#### What you have to do
Would you restate word for word the lines of the listing, beginning at the first and ending with the line that holds "##### 201 Created"?
━━━ Working data ━━━
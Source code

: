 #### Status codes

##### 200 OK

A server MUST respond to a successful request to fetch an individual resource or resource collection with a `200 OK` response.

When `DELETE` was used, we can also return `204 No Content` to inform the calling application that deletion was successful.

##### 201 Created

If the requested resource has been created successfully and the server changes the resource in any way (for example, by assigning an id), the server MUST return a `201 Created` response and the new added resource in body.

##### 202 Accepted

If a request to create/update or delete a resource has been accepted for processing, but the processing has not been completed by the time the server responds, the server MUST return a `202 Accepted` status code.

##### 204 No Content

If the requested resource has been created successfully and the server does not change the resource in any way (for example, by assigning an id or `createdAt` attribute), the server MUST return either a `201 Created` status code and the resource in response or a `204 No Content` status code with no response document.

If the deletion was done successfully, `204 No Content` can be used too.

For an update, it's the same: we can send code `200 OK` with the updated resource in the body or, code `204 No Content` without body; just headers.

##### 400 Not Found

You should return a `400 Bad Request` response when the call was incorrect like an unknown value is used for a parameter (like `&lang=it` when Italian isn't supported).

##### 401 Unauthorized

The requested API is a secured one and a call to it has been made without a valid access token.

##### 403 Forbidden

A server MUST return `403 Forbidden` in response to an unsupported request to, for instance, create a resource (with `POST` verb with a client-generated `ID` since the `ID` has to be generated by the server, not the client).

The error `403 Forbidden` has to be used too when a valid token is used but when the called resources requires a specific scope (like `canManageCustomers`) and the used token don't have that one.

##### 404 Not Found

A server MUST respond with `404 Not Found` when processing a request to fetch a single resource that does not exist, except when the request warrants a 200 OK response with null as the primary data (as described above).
━━━
#### Response area
Source code

: #### Status codes

##### 200 OK

A server MUST respond to a successful request to fetch an individual resource or resource collection with a `200 OK` response.

When `DELETE` was used, we can also return `204 No Content` to inform the calling application that deletion was successful.

##### 201 Created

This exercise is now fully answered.